- Opening Delimiter -

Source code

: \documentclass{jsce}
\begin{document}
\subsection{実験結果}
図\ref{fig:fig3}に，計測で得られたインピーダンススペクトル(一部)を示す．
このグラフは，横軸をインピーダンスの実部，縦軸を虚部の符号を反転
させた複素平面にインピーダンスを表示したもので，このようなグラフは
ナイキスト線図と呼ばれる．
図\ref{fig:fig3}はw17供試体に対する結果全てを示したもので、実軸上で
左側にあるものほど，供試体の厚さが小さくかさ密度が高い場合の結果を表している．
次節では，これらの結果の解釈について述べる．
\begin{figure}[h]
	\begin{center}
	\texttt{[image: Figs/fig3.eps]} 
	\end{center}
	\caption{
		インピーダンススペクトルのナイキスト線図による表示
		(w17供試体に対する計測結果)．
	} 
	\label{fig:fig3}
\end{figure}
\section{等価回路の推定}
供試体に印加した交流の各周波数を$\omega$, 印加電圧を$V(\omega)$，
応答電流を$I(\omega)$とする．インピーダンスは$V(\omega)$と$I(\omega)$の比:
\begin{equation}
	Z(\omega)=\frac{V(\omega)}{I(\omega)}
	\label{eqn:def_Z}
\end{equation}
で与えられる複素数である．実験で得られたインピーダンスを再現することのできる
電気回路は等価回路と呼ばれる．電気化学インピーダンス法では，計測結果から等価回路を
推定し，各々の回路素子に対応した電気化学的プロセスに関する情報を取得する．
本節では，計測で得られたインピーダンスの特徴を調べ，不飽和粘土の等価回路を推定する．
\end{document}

- Closing Delimiter -

» Activity:
Return the material in full, restating each entry word for word.

» Response for this exercise:
Source code

: \documentclass{jsce}
\begin{document}
\subsection{実験結果}
図\ref{fig:fig3}に，計測で得られたインピーダンススペクトル(一部)を示す．
このグラフは，横軸をインピーダンスの実部，縦軸を虚部の符号を反転
させた複素平面にインピーダンスを表示したもので，このようなグラフは
ナイキスト線図と呼ばれる．
図\ref{fig:fig3}はw17供試体に対する結果全てを示したもので、実軸上で
左側にあるものほど，供試体の厚さが小さくかさ密度が高い場合の結果を表している．
次節では，これらの結果の解釈について述べる．
\begin{figure}[h]
	\begin{center}
	\texttt{[image: Figs/fig3.eps]} 
	\end{center}
	\caption{
		インピーダンススペクトルのナイキスト線図による表示
		(w17供試体に対する計測結果)．
	} 
	\label{fig:fig3}
\end{figure}
\section{等価回路の推定}
供試体に印加した交流の各周波数を$\omega$, 印加電圧を$V(\omega)$，
応答電流を$I(\omega)$とする．インピーダンスは$V(\omega)$と$I(\omega)$の比:
\begin{equation}
	Z(\omega)=\frac{V(\omega)}{I(\omega)}
	\label{eqn:def_Z}
\end{equation}
で与えられる複素数である．実験で得られたインピーダンスを再現することのできる
電気回路は等価回路と呼ばれる．電気化学インピーダンス法では，計測結果から等価回路を
推定し，各々の回路素子に対応した電気化学的プロセスに関する情報を取得する．
本節では，計測で得られたインピーダンスの特徴を調べ，不飽和粘土の等価回路を推定する．
\end{document}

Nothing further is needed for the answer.